### PROMPT
An exact copy of the data is needed, one that excludes all pictures.

[[ DATA SECTION, beginning ]]

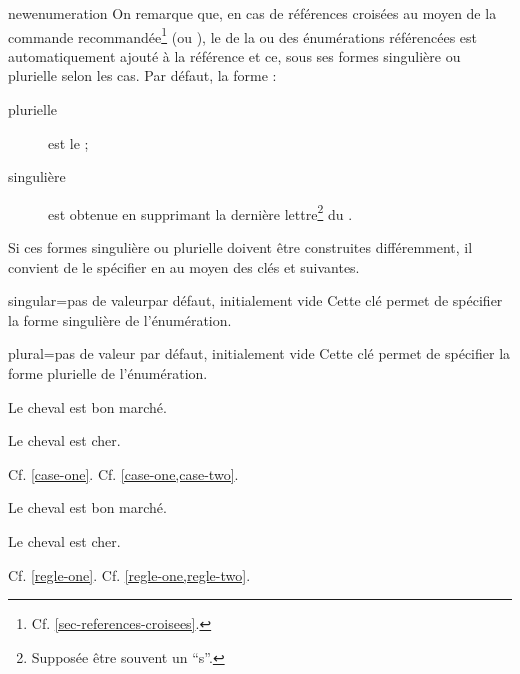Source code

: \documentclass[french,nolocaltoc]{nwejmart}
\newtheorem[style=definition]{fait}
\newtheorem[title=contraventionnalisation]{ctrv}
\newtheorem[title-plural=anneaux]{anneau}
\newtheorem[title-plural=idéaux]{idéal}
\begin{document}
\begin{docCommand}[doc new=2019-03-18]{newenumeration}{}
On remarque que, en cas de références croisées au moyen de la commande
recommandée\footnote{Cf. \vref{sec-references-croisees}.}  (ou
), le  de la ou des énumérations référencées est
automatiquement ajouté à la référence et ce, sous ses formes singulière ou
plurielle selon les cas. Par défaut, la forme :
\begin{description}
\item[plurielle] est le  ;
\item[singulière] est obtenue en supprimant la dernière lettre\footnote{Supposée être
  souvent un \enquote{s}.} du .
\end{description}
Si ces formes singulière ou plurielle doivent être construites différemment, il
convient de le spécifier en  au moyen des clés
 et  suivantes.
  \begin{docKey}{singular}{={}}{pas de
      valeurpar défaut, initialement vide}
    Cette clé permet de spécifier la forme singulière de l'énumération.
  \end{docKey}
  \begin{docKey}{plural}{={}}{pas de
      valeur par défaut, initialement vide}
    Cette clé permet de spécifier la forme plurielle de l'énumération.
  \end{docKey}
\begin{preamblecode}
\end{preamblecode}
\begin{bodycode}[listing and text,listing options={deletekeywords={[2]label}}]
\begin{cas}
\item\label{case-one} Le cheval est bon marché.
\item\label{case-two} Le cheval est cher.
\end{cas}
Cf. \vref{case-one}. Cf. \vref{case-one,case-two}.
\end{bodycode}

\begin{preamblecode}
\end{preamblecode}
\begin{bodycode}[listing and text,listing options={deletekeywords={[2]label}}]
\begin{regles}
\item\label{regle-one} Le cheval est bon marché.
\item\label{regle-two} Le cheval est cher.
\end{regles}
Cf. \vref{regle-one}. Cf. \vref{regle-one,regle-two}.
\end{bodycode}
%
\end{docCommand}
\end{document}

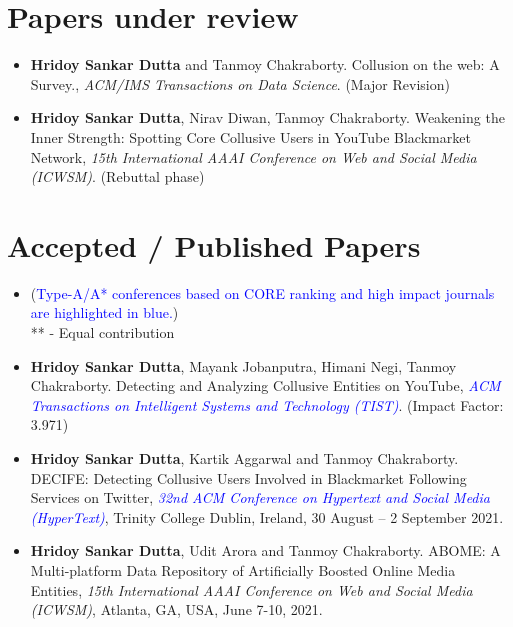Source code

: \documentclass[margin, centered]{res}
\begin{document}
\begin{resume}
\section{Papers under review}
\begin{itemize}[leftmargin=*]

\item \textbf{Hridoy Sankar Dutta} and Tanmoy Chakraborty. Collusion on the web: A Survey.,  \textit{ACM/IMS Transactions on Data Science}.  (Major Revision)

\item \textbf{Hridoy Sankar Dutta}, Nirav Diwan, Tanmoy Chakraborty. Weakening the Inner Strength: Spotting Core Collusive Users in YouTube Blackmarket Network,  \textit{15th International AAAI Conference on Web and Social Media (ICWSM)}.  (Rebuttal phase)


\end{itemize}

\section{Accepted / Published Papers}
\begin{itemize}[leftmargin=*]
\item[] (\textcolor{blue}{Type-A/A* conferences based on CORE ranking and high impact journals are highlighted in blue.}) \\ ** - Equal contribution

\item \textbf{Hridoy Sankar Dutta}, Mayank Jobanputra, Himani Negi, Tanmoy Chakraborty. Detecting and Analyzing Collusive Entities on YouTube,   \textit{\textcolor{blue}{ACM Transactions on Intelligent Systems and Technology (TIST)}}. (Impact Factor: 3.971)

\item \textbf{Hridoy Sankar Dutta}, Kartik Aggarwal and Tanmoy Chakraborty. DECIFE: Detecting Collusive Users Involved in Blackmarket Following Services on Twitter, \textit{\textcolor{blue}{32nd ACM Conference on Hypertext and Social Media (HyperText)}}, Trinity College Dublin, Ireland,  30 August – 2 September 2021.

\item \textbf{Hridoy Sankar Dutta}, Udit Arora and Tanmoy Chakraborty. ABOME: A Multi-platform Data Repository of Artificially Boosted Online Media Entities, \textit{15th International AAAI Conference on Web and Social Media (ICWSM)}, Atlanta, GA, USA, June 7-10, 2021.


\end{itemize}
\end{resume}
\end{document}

[[ DATA SECTION, end ]]

### SOLUTION FOR THIS PROBLEM
Source code

: \documentclass[french,nolocaltoc]{nwejmart}
\newtheorem[style=definition]{fait}
\newtheorem[title=contraventionnalisation]{ctrv}
\newtheorem[title-plural=anneaux]{anneau}
\newtheorem[title-plural=idéaux]{idéal}
\begin{document}
\begin{docCommand}[doc new=2019-03-18]{newenumeration}{}
On remarque que, en cas de références croisées au moyen de la commande
recommandée\footnote{Cf. \vref{sec-references-croisees}.}  (ou
), le  de la ou des énumérations référencées est
automatiquement ajouté à la référence et ce, sous ses formes singulière ou
plurielle selon les cas. Par défaut, la forme :
\begin{description}
\item[plurielle] est le  ;
\item[singulière] est obtenue en supprimant la dernière lettre\footnote{Supposée être
  souvent un \enquote{s}.} du .
\end{description}
Si ces formes singulière ou plurielle doivent être construites différemment, il
convient de le spécifier en  au moyen des clés
 et  suivantes.
  \begin{docKey}{singular}{={}}{pas de
      valeurpar défaut, initialement vide}
    Cette clé permet de spécifier la forme singulière de l'énumération.
  \end{docKey}
  \begin{docKey}{plural}{={}}{pas de
      valeur par défaut, initialement vide}
    Cette clé permet de spécifier la forme plurielle de l'énumération.
  \end{docKey}
\begin{preamblecode}
\end{preamblecode}
\begin{bodycode}[listing and text,listing options={deletekeywords={[2]label}}]
\begin{cas}
\item\label{case-one} Le cheval est bon marché.
\item\label{case-two} Le cheval est cher.
\end{cas}
Cf. \vref{case-one}. Cf. \vref{case-one,case-two}.
\end{bodycode}

\begin{preamblecode}
\end{preamblecode}
\begin{bodycode}[listing and text,listing options={deletekeywords={[2]label}}]
\begin{regles}
\item\label{regle-one} Le cheval est bon marché.
\item\label{regle-two} Le cheval est cher.
\end{regles}
Cf. \vref{regle-one}. Cf. \vref{regle-one,regle-two}.
\end{bodycode}
%
\end{docCommand}
\end{document}

Source code

: \documentclass[margin, centered]{res}
\begin{document}
\begin{resume}
\section{Papers under review}
\begin{itemize}[leftmargin=*]

\item \textbf{Hridoy Sankar Dutta} and Tanmoy Chakraborty. Collusion on the web: A Survey.,  \textit{ACM/IMS Transactions on Data Science}.  (Major Revision)

\item \textbf{Hridoy Sankar Dutta}, Nirav Diwan, Tanmoy Chakraborty. Weakening the Inner Strength: Spotting Core Collusive Users in YouTube Blackmarket Network,  \textit{15th International AAAI Conference on Web and Social Media (ICWSM)}.  (Rebuttal phase)


\end{itemize}

\section{Accepted / Published Papers}
\begin{itemize}[leftmargin=*]
\item[] (\textcolor{blue}{Type-A/A* conferences based on CORE ranking and high impact journals are highlighted in blue.}) \\ ** - Equal contribution

\item \textbf{Hridoy Sankar Dutta}, Mayank Jobanputra, Himani Negi, Tanmoy Chakraborty. Detecting and Analyzing Collusive Entities on YouTube,   \textit{\textcolor{blue}{ACM Transactions on Intelligent Systems and Technology (TIST)}}. (Impact Factor: 3.971)

\item \textbf{Hridoy Sankar Dutta}, Kartik Aggarwal and Tanmoy Chakraborty. DECIFE: Detecting Collusive Users Involved in Blackmarket Following Services on Twitter, \textit{\textcolor{blue}{32nd ACM Conference on Hypertext and Social Media (HyperText)}}, Trinity College Dublin, Ireland,  30 August – 2 September 2021.

\item \textbf{Hridoy Sankar Dutta}, Udit Arora and Tanmoy Chakraborty. ABOME: A Multi-platform Data Repository of Artificially Boosted Online Media Entities, \textit{15th International AAAI Conference on Web and Social Media (ICWSM)}, Atlanta, GA, USA, June 7-10, 2021.


\end{itemize}
\end{resume}
\end{document}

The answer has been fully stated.